A prominent Silicon Valley venture capitalist has agreed to pay $3.7 million after wetlands and a stream were buried during development at one of his vineyards in Mendocino County, according to state water officials. Almost half of the penalty is to be suspended if an agreed-upon environmental project is completed.

Kevin Harvey’s Rhys Vineyards — which also grows grapes in the Santa Cruz Mountains — committed multiple violations of the federal Clean Water Act, the State Water Resources Control Board announced after a four-year investigation.

At the wine company’s 20-acre Mendocino County vineyard, a half-acre of wetlands were filled in, more than 2,000 feet of a stream channel buried, and roads and stream crossings built improperly and without permits, causing “irreparable harm to already fragile wetlands,” a state news release said. The work put endangered salmon and steelhead trout at risk, according to the release.

“The illegal and permanent loss of wetlands and streams caused by the vineyard construction was an egregious violation of state and federal law,” said Josh Curtis, assistant executive officer of the North Coast Water Board.
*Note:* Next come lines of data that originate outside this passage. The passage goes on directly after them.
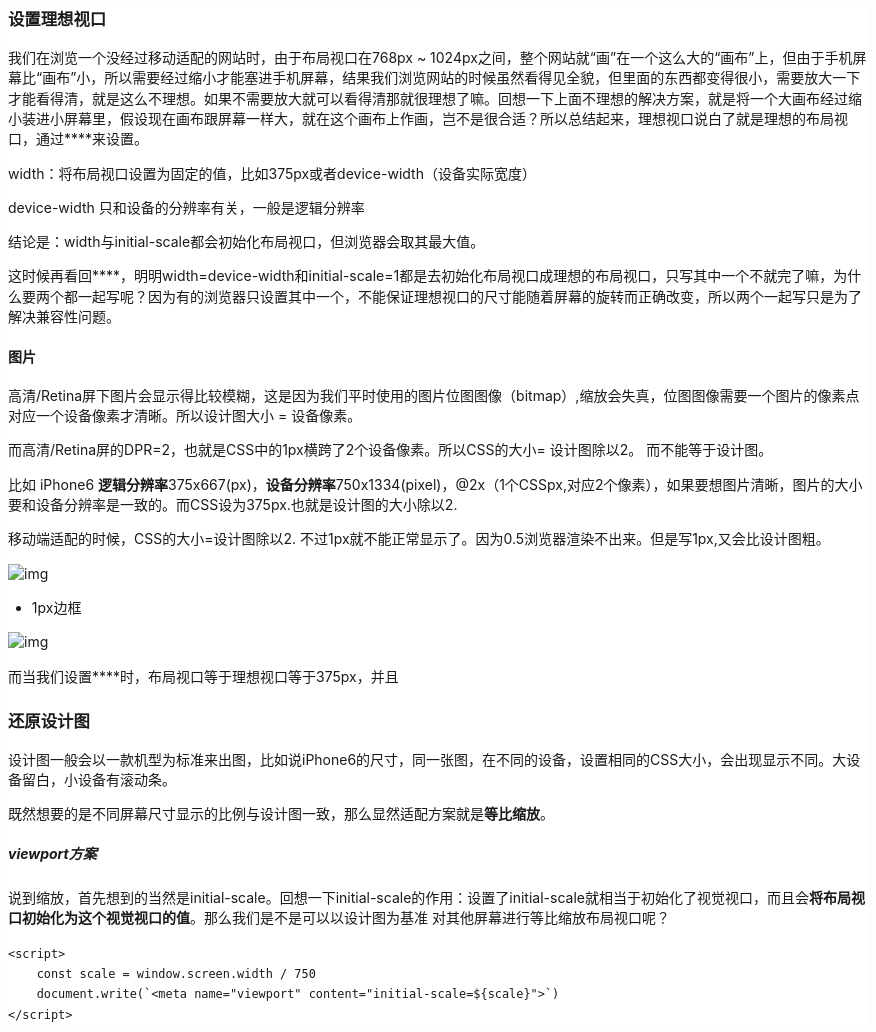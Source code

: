 ### 设置理想视口

我们在浏览一个没经过移动适配的网站时，由于布局视口在768px ~ 1024px之间，整个网站就“画”在一个这么大的“画布”上，但由于手机屏幕比“画布”小，所以需要经过缩小才能塞进手机屏幕，结果我们浏览网站的时候虽然看得见全貌，但里面的东西都变得很小，需要放大一下才能看得清，就是这么不理想。如果不需要放大就可以看得清那就很理想了嘛。回想一下上面不理想的解决方案，就是将一个大画布经过缩小装进小屏幕里，假设现在画布跟屏幕一样大，就在这个画布上作画，岂不是很合适？所以总结起来，理想视口说白了就是理想的布局视口，通过**<meta name="viewport" content="width=device-width, initial-scale=1">**来设置。



width：将布局视口设置为固定的值，比如375px或者device-width（设备实际宽度）

device-width 只和设备的分辨率有关，一般是逻辑分辨率

结论是：width与initial-scale都会初始化布局视口，但浏览器会取其最大值。

这时候再看回**<meta name="viewport" content="width=device-width, initial-scale=1">**，明明width=device-width和initial-scale=1都是去初始化布局视口成理想的布局视口，只写其中一个不就完了嘛，为什么要两个都一起写呢？因为有的浏览器只设置其中一个，不能保证理想视口的尺寸能随着屏幕的旋转而正确改变，所以两个一起写只是为了解决兼容性问题。

#### 图片

高清/Retina屏下图片会显示得比较模糊，这是因为我们平时使用的图片位图图像（bitmap）,缩放会失真，位图图像需要一个图片的像素点对应一个设备像素才清晰。所以设计图大小 = 设备像素。

而高清/Retina屏的DPR=2，也就是CSS中的1px横跨了2个设备像素。所以CSS的大小= 设计图除以2。 而不能等于设计图。

比如 iPhone6 **逻辑分辨率**375x667(px)，**设备分辨率**750x1334(pixel)，@2x（1个CSSpx,对应2个像素），如果要想图片清晰，图片的大小要和设备分辨率是一致的。而CSS设为375px.也就是设计图的大小除以2.

移动端适配的时候，CSS的大小=设计图除以2.   不过1px就不能正常显示了。因为0.5浏览器渲染不出来。但是写1px,又会比设计图粗。



![img](https://pic1.zhimg.com/80/v2-ca4cda0415231f91d57b3420b2c3cce0_hd.jpg)



- 1px边框

![img](https://pic3.zhimg.com/80/v2-3a26ecee68c530d4718b5b291e19e51a_hd.jpg)







而当我们设置**<meta name="viewport" content="width=device-width, initial-scale=1">**时，布局视口等于理想视口等于375px，并且



### 还原设计图

设计图一般会以一款机型为标准来出图，比如说iPhone6的尺寸，同一张图，在不同的设备，设置相同的CSS大小，会出现显示不同。大设备留白，小设备有滚动条。                          

既然想要的是不同屏幕尺寸显示的比例与设计图一致，那么显然适配方案就是**等比缩放**。

##### viewport方案

说到缩放，首先想到的当然是initial-scale。回想一下initial-scale的作用：设置了initial-scale就相当于初始化了视觉视口，而且会**将布局视口初始化为这个视觉视口的值**。那么我们是不是可以以设计图为基准 对其他屏幕进行等比缩放布局视口呢？

```text
<script>
    const scale = window.screen.width / 750
    document.write(`<meta name="viewport" content="initial-scale=${scale}">`)
</script>
```
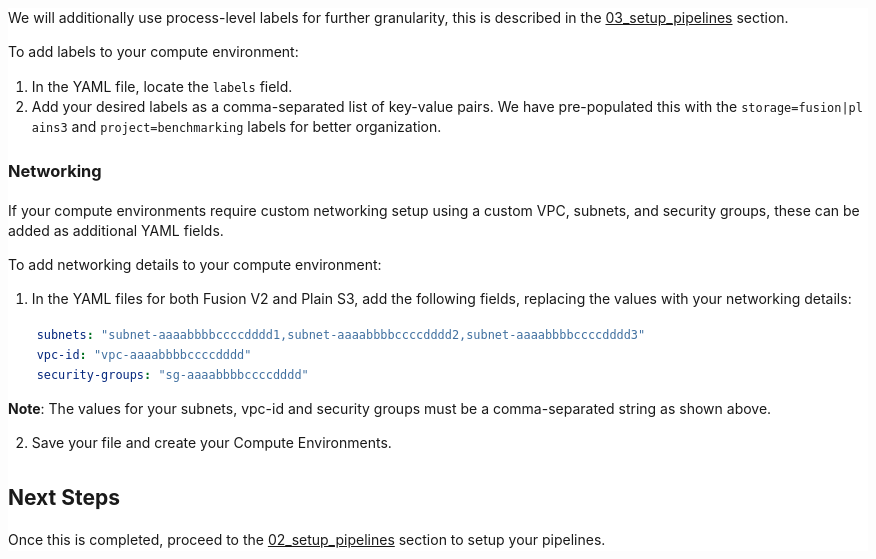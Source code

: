 We will additionally use process-level labels for further granularity, this is described in the [03_setup_pipelines](../03_setup_pipelines/README.md) section.

To add labels to your compute environment:

1. In the YAML file, locate the `labels` field. 
2. Add your desired labels as a comma-separated list of key-value pairs. We have pre-populated this with the `storage=fusion|plains3` and `project=benchmarking` labels for better organization.

### Networking
If your compute environments require custom networking setup using a custom VPC, subnets, and security groups, these can be added as additional YAML fields.

To add networking details to your compute environment:

1. In the YAML files for both Fusion V2 and Plain S3, add the following fields, replacing the values with your networking details:

```yaml
    subnets: "subnet-aaaabbbbccccdddd1,subnet-aaaabbbbccccdddd2,subnet-aaaabbbbccccdddd3"
    vpc-id: "vpc-aaaabbbbccccdddd"
    security-groups: "sg-aaaabbbbccccdddd"
```
**Note**: The values for your subnets, vpc-id and security groups must be a comma-separated string as shown above.

2. Save your file and create your Compute Environments.

## Next Steps

Once this is completed, proceed to the [02_setup_pipelines](./02_setup_pipelines.md) section to setup your pipelines.
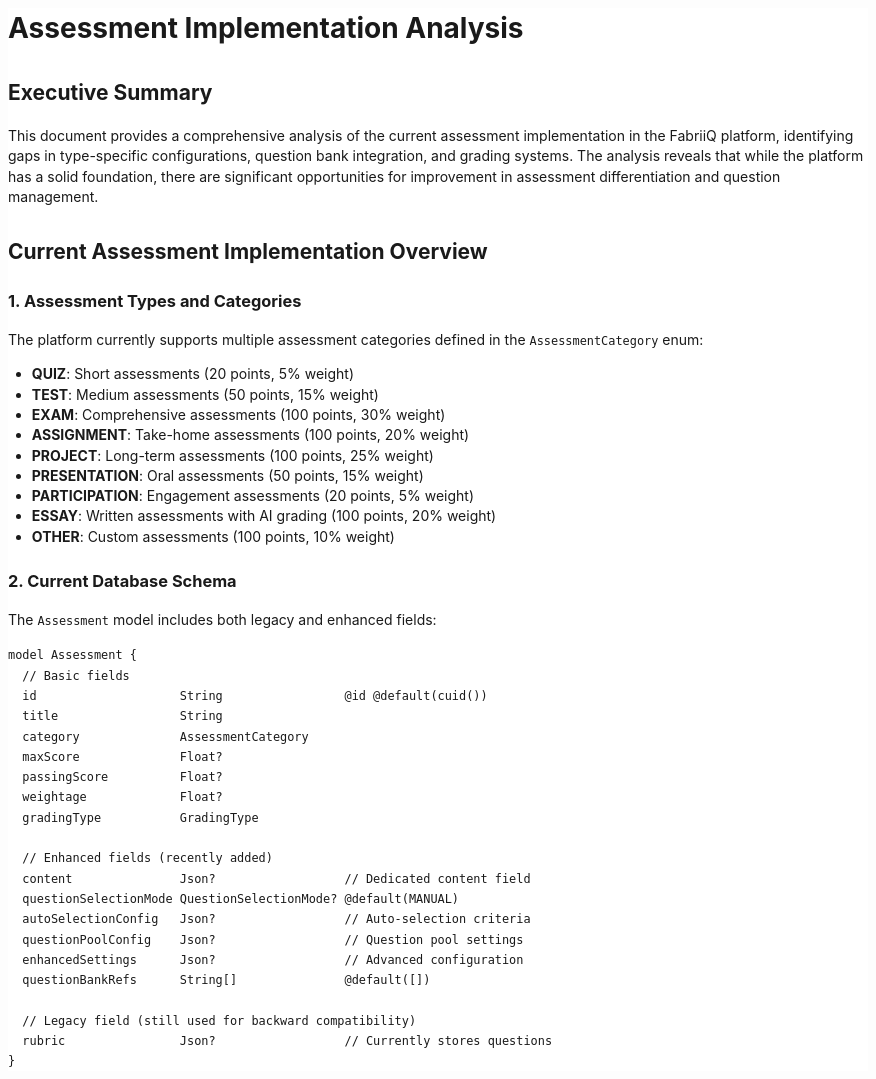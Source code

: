 # Assessment Implementation Analysis

## Executive Summary

This document provides a comprehensive analysis of the current assessment implementation in the FabriiQ platform, identifying gaps in type-specific configurations, question bank integration, and grading systems. The analysis reveals that while the platform has a solid foundation, there are significant opportunities for improvement in assessment differentiation and question management.

## Current Assessment Implementation Overview

### 1. Assessment Types and Categories

The platform currently supports multiple assessment categories defined in the `AssessmentCategory` enum:

- **QUIZ**: Short assessments (20 points, 5% weight)
- **TEST**: Medium assessments (50 points, 15% weight) 
- **EXAM**: Comprehensive assessments (100 points, 30% weight)
- **ASSIGNMENT**: Take-home assessments (100 points, 20% weight)
- **PROJECT**: Long-term assessments (100 points, 25% weight)
- **PRESENTATION**: Oral assessments (50 points, 15% weight)
- **PARTICIPATION**: Engagement assessments (20 points, 5% weight)
- **ESSAY**: Written assessments with AI grading (100 points, 20% weight)
- **OTHER**: Custom assessments (100 points, 10% weight)

### 2. Current Database Schema

The `Assessment` model includes both legacy and enhanced fields:

```prisma
model Assessment {
  // Basic fields
  id                    String                 @id @default(cuid())
  title                 String
  category              AssessmentCategory
  maxScore              Float?
  passingScore          Float?
  weightage             Float?
  gradingType           GradingType
  
  // Enhanced fields (recently added)
  content               Json?                  // Dedicated content field
  questionSelectionMode QuestionSelectionMode? @default(MANUAL)
  autoSelectionConfig   Json?                  // Auto-selection criteria
  questionPoolConfig    Json?                  // Question pool settings
  enhancedSettings      Json?                  // Advanced configuration
  questionBankRefs      String[]               @default([])
  
  // Legacy field (still used for backward compatibility)
  rubric                Json?                  // Currently stores questions
}
```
Harvey, a co-founder and general partner at Benchmark Capital, said in a 2015 interview in Edible Silicon Valley magazine that Rhys Vineyards was “strictly organic,” and added, “We also believe in adapting the vine as much as possible to the natural environment.”

A lawyer for Rhys, Tina Wallis, said in an emailed statement that the wine company “deeply regrets the mistakes made.” Wallis said in a phone interview that “right now Rhys, which would include Kevin, feels really bad about what happened and they are really working hard to do everything in their power to make things right.”

Under the terms of the settlement, Rhys is to pay about $1.89 million to fund two environmental projects, one for fish and wildlife habitat restoration in and around the nearby South Fork Ten Mile River and the other to enhance habitat in a stream called Dutch Charlie Creek.

About $1.7 million of the total penalty will be suspended if the Ten Mile River project is completed, according to the agreement.

The deal also requires Rhys to fix the entire road network on the vineyard, to prevent erosion. That provision was introduced by Rhys, Willis said.

“We volunteered to modernize all the roads,” she said. “It was going above and beyond.”

In her emailed statement, Willis said Rhys would explore possibilities for the “environmental conservation” of most of the wine company’s 4,591-acre ranch that contains the 20-acre vineyard.